Task ::
From the records below, copy the lines that include "then".

[Stored items]
☆ ☆ ☆ ☆ ☆ ☆ ☆
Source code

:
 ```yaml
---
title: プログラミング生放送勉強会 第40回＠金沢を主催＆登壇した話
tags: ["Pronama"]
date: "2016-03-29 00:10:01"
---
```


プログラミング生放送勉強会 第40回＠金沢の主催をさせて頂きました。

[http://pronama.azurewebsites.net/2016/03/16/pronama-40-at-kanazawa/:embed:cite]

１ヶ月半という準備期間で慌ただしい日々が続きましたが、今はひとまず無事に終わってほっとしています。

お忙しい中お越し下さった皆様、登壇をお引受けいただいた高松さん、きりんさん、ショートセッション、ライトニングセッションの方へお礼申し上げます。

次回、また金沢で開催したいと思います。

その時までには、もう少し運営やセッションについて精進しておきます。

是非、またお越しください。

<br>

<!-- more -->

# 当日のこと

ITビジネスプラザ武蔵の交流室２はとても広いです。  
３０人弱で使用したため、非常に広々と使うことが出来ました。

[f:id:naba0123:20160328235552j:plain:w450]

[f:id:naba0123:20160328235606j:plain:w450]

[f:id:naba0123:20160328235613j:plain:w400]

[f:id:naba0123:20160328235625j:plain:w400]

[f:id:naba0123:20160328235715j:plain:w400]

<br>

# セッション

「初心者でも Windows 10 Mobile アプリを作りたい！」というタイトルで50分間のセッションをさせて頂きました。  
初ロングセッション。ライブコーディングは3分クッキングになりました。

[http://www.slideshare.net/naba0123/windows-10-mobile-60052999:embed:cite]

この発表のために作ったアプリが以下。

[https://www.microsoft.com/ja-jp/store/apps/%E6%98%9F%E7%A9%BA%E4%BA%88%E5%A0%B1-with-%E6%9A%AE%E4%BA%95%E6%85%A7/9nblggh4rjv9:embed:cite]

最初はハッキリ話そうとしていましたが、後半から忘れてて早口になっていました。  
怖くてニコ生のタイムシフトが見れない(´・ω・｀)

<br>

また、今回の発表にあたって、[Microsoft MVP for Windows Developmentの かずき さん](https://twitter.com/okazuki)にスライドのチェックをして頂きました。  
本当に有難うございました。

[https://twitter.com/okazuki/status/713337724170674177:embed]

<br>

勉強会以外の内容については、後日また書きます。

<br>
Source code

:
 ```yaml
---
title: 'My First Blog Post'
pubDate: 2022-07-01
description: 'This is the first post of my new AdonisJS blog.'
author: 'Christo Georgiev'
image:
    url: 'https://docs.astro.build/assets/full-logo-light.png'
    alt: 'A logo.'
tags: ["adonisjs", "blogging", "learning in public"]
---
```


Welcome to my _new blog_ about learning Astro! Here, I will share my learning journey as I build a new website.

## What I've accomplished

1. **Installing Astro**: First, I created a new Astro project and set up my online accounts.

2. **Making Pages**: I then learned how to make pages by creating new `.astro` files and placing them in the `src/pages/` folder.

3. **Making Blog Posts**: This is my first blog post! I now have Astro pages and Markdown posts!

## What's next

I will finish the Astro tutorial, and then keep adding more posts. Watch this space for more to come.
☆ ☆ ☆ ☆ ☆ ☆ ☆
Answer to the exercise ::
2. **Making Pages**: I then learned how to make pages by creating new `.astro` files and placing them in the `src/pages/` folder.
I will finish the Astro tutorial, and then keep adding more posts. Watch this space for more to come.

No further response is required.